The doctor’s wife Glenda initially disdainful, she accepts the situation and offers encouragement to her husband though her official position in front of live-in patient Frank Clemmons is one of indifference, though soon enough she is inviting him to be her companion in horse-riding and other activities; only the maid sees the true face of the sleeping tiger, and Frank has made it clear to Sally what will happen if she tries to speak out against him.

Based on the novel of the same name by Maurice Moiseiwitsch, adapted by Harold Buchman and Carl Foreman, The Sleeping Tiger is credited to retired producer Victor Hanbury but he had in fact loaned his name to the blacklisted director Joseph Losey, an arrangement for which he received the sum of £100, the same bargain Doctor Esmond strikes with Sally’s fiancé to buy his silence when she leaves her position to escape Frank’s threats and violence.

Released in 1954 and now restored on Blu-ray as part of StudioCanal’s Vintage Classics range, it stars The Gentle Gunman‘s Dirk Bogarde as Frank, his first of several collaborations with Losey, finding common ground as creatives who found their personal and professional lives restricted by the political and social conventions of the era, with The Little Girl Who Lives Down the Lane’s Alexis Smith as Glenda, her unsatisfied passions overriding any caution, and The Damned’s Alexander Knox as Doctor Esmond, as emotionally detached from the object of his experiment as he is from his wife.

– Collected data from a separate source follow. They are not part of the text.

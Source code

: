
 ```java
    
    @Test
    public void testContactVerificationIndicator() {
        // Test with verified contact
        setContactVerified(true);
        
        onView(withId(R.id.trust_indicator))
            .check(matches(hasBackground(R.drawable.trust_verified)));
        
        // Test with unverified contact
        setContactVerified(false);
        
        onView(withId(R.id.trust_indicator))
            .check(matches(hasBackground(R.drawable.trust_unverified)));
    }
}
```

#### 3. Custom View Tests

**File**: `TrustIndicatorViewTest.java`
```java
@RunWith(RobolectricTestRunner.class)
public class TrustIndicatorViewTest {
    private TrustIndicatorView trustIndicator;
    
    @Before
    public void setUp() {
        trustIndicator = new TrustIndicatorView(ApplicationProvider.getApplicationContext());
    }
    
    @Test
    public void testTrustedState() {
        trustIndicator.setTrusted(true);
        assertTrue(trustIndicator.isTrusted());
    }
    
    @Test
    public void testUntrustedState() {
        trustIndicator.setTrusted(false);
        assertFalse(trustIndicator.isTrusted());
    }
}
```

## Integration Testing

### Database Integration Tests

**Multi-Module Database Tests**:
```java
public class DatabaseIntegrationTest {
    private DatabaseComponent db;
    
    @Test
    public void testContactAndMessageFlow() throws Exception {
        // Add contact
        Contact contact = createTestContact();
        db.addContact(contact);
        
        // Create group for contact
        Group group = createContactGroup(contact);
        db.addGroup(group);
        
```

With Hugh Griffith of Quatermass II as the police inspector attempting to link Frank with an ongoing series of thefts and the screen debut of The Omen’s Billie Whitelaw, Frank is a dangerous opportunist, sparring with Glenda then taking advantage of her loneliness, she enjoying the thrill of the attention, taken dancing in jazz clubs while her devoted but dull husband remains oblivious, both she and Frank necessarily smart, thinking on their feet when compromised by circumstance but never considering what happens tomorrow and the deeper consequences of their behaviour.

Clive and Glenda both overly enamoured of the disruptive stranger who holds them in thrall, the psychoanalysis of the patient is shallow and perhaps better directed towards the irresponsible hosts who actually encourage the abuse of their trust, an arrangement echoed a decade later in Entertaining Mr Sloane, and in the accompanying interview Matthew Sweet sees parallels with The Servant which reunited Bogarde and Losey, while Bogarde’s biographer John Coldstream provides an abbreviated overview of the duo’s friendship and professional partnership.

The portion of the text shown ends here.